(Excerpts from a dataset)
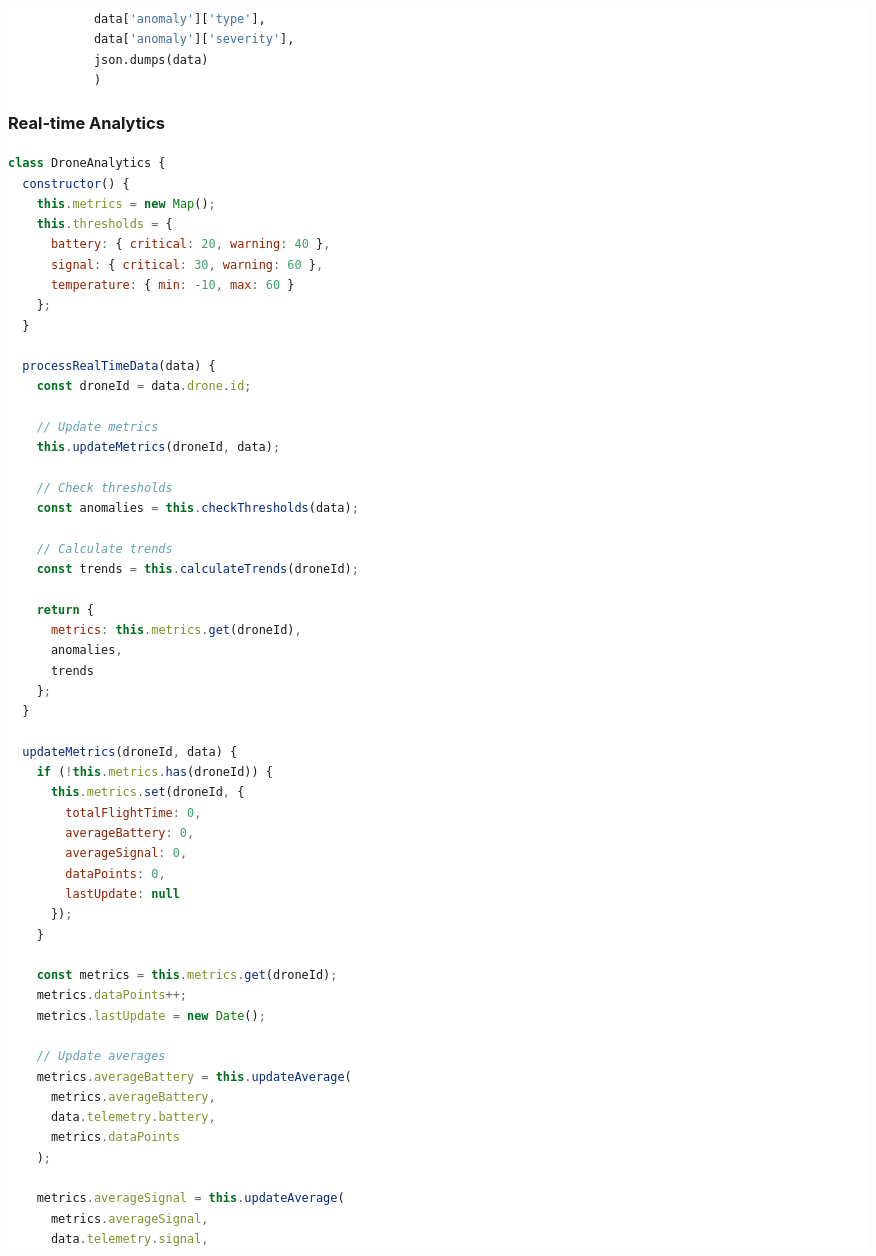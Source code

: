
 ```python
            data['anomaly']['type'],
            data['anomaly']['severity'],
            json.dumps(data)
            )
```

### Real-time Analytics

```javascript
class DroneAnalytics {
  constructor() {
    this.metrics = new Map();
    this.thresholds = {
      battery: { critical: 20, warning: 40 },
      signal: { critical: 30, warning: 60 },
      temperature: { min: -10, max: 60 }
    };
  }

  processRealTimeData(data) {
    const droneId = data.drone.id;
    
    // Update metrics
    this.updateMetrics(droneId, data);
    
    // Check thresholds
    const anomalies = this.checkThresholds(data);
    
    // Calculate trends
    const trends = this.calculateTrends(droneId);
    
    return {
      metrics: this.metrics.get(droneId),
      anomalies,
      trends
    };
  }

  updateMetrics(droneId, data) {
    if (!this.metrics.has(droneId)) {
      this.metrics.set(droneId, {
        totalFlightTime: 0,
        averageBattery: 0,
        averageSignal: 0,
        dataPoints: 0,
        lastUpdate: null
      });
    }

    const metrics = this.metrics.get(droneId);
    metrics.dataPoints++;
    metrics.lastUpdate = new Date();
    
    // Update averages
    metrics.averageBattery = this.updateAverage(
      metrics.averageBattery,
      data.telemetry.battery,
      metrics.dataPoints
    );
    
    metrics.averageSignal = this.updateAverage(
      metrics.averageSignal,
      data.telemetry.signal,
```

> _ACTIVITY_
Retype every record as it stands. None of the pictures should appear.

> _RESULT OF THE TASK_
Source code

:
 ```python
            data['anomaly']['type'],
            data['anomaly']['severity'],
            json.dumps(data)
            )
```

### Real-time Analytics

```javascript
class DroneAnalytics {
  constructor() {
    this.metrics = new Map();
    this.thresholds = {
      battery: { critical: 20, warning: 40 },
      signal: { critical: 30, warning: 60 },
      temperature: { min: -10, max: 60 }
    };
  }

  processRealTimeData(data) {
    const droneId = data.drone.id;
    
    // Update metrics
    this.updateMetrics(droneId, data);
    
    // Check thresholds
    const anomalies = this.checkThresholds(data);
    
    // Calculate trends
    const trends = this.calculateTrends(droneId);
    
    return {
      metrics: this.metrics.get(droneId),
      anomalies,
      trends
    };
  }

  updateMetrics(droneId, data) {
    if (!this.metrics.has(droneId)) {
      this.metrics.set(droneId, {
        totalFlightTime: 0,
        averageBattery: 0,
        averageSignal: 0,
        dataPoints: 0,
        lastUpdate: null
      });
    }

    const metrics = this.metrics.get(droneId);
    metrics.dataPoints++;
    metrics.lastUpdate = new Date();
    
    // Update averages
    metrics.averageBattery = this.updateAverage(
      metrics.averageBattery,
      data.telemetry.battery,
      metrics.dataPoints
    );
    
    metrics.averageSignal = this.updateAverage(
      metrics.averageSignal,
      data.telemetry.signal,
```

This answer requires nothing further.